- **Extracted material**:
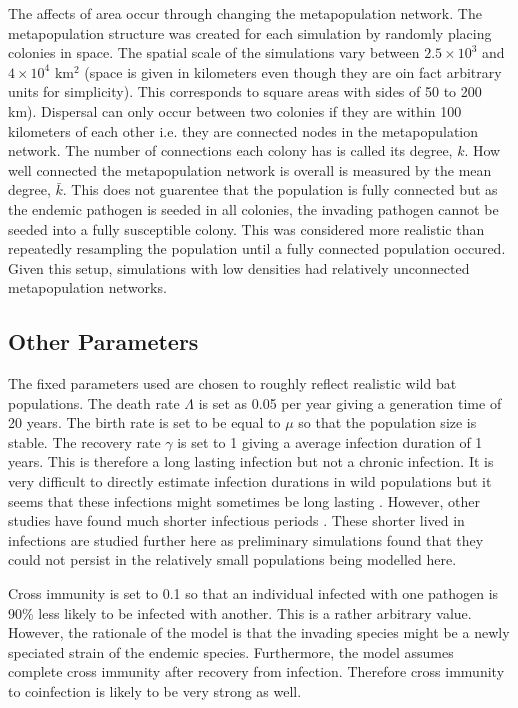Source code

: The affects of area occur through changing the metapopulation network.
The metapopulation structure was created for each simulation by randomly placing colonies in space.
The spatial scale of the simulations vary between \ensuremath{2.5\times 10^{3}} and \ensuremath{4\times 10^{4}} km$^2$ (space is given in kilometers even though they are oin fact arbitrary units for simplicity).
This corresponds to square areas with sides of 50 to 200 km).
Dispersal can only occur between two colonies if they are within 100 kilometers of each other i.e. they are connected nodes in the metapopulation network.
The number of connections each colony has is called its degree, $k$.
How well connected the metapopulation network is overall is measured by the mean degree, $\bar{k}$.
This does not guarentee that the population is fully connected but as the endemic pathogen is seeded in all colonies, the invading pathogen cannot be seeded into a fully susceptible colony.
This was considered more realistic than repeatedly resampling the population until a fully connected population occured.
Given this setup, simulations with low densities had relatively unconnected metapopulation networks.






\subsection{Other Parameters}

The fixed parameters used are chosen to roughly reflect realistic wild bat populations. 
The death rate $\Lambda$ is set as 0.05 per year giving a generation time of 20 years.
The birth rate is set to be equal to $\mu$ so that the population size is stable.
The recovery rate $\gamma$ is set to 1 giving a average infection duration of 1 years. 
This is therefore a long lasting infection but not a chronic infection. 
It is very difficult to directly estimate infection durations in wild populations but it seems that these infections might sometimes be long lasting \cite{peel2012henipavirus, plowright2015ecological}.
However, other studies have found much shorter infectious periods \cite{amengual2007temporal}.
These shorter lived in infections are studied further here as preliminary simulations found that they could not persist in the relatively small populations being modelled here.

Cross immunity is set to 0.1 so that an individual infected with one pathogen is 90\% less likely to be infected with another.
This is a rather arbitrary value.
However, the rationale of the model is that the invading species might be a newly speciated strain of the endemic species.
Furthermore, the model assumes complete cross immunity after recovery from infection.
Therefore cross immunity to coinfection is likely to be very strong as well.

- **Work instructions**:
Using the material above, tally each line where the word "well" appears. Reply with the total only.

- **Task result**:
2